■ Exercise description
Which lines below hold the word "Planning"? Report each one.
Information given START
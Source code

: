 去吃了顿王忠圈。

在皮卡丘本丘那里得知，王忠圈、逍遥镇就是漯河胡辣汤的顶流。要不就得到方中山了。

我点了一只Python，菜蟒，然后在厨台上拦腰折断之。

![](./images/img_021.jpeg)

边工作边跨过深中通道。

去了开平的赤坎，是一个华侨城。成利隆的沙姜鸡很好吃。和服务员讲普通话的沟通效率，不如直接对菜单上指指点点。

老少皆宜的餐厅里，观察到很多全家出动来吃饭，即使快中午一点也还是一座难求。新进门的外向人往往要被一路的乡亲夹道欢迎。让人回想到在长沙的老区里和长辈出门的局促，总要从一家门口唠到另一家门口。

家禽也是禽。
Information given END
Information given START
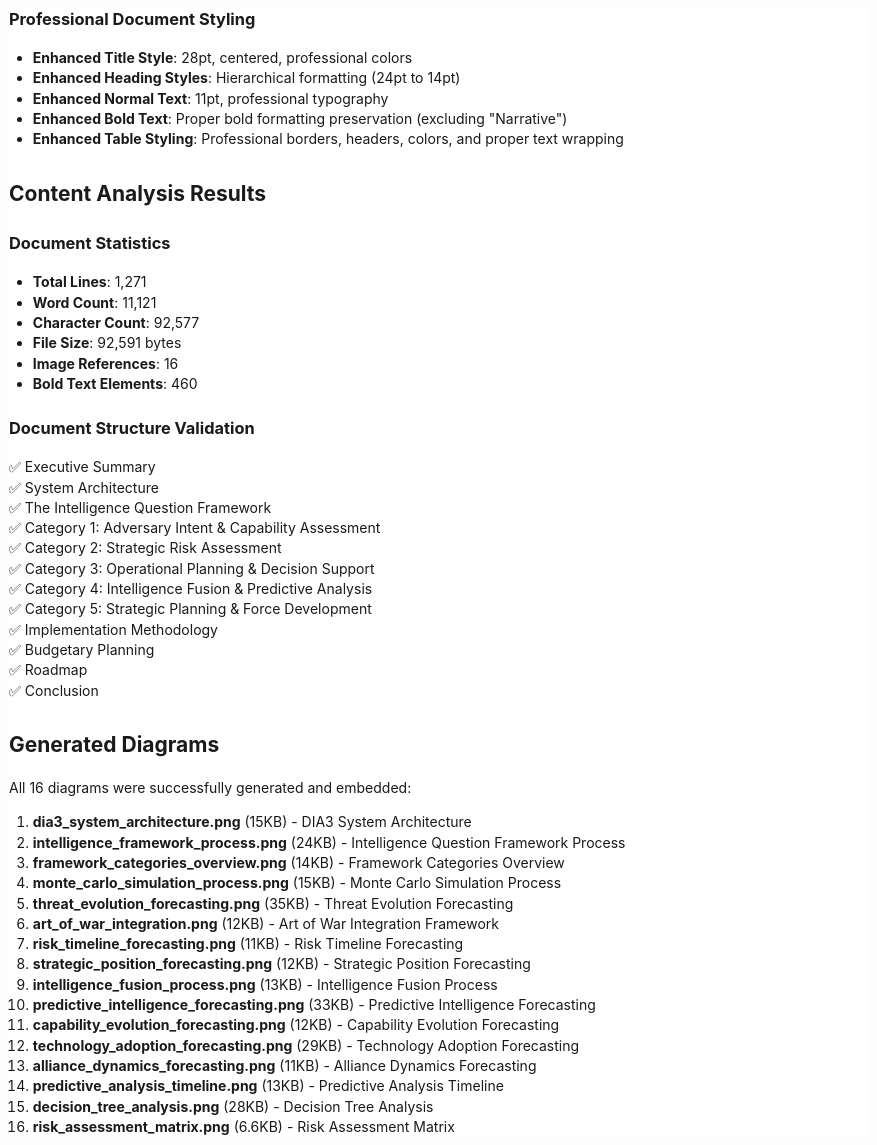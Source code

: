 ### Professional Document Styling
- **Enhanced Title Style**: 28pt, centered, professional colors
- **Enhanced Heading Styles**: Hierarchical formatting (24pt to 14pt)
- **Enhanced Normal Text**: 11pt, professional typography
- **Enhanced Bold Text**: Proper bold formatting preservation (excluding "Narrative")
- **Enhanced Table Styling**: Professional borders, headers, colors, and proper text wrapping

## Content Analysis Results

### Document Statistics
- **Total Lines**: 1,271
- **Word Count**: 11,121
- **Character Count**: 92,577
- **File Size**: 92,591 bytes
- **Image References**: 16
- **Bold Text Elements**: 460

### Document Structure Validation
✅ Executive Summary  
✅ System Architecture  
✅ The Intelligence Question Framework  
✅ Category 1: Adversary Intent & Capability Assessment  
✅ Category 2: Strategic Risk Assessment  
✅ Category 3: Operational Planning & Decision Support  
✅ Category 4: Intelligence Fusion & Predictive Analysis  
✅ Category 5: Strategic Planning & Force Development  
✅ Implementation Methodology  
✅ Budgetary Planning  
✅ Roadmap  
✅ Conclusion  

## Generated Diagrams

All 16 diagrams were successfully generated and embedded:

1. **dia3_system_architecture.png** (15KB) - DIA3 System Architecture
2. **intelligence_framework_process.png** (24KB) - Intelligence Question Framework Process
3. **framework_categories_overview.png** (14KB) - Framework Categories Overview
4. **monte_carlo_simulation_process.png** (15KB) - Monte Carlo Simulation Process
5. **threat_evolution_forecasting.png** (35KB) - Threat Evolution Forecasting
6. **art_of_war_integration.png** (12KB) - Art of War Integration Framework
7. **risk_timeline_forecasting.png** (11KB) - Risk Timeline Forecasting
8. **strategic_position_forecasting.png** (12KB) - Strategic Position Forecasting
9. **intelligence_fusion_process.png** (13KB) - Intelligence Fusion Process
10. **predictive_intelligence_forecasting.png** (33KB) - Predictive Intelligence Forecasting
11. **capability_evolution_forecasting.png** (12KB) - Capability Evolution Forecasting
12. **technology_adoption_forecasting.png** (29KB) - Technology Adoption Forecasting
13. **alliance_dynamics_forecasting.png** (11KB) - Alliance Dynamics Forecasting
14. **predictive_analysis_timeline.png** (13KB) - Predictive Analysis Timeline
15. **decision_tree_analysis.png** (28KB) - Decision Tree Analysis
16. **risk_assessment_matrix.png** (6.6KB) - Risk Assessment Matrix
Information given END
Information given START
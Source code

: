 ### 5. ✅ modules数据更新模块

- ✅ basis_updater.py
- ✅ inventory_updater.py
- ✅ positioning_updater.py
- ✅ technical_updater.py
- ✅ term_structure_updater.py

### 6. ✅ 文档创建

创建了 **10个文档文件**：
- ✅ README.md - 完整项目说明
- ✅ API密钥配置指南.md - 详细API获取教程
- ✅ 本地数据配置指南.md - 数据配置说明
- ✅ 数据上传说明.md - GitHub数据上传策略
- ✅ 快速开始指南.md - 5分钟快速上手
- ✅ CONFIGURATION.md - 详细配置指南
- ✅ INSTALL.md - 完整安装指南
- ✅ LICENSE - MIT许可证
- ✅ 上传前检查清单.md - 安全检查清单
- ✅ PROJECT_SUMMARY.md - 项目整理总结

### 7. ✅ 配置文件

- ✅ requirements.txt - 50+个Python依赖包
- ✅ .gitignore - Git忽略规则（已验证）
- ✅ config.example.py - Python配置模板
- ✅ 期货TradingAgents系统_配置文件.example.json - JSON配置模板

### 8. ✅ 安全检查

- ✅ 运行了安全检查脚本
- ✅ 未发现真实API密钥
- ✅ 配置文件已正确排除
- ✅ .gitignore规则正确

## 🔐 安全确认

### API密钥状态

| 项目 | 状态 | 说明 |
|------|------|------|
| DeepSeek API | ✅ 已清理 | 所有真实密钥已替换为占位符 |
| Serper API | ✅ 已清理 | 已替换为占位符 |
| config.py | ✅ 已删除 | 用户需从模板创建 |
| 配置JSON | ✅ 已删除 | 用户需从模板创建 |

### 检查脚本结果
Information given END
■ Output of the exercise
✅ Category 3: Operational Planning & Decision Support  
✅ Category 5: Strategic Planning & Force Development  
✅ Budgetary Planning  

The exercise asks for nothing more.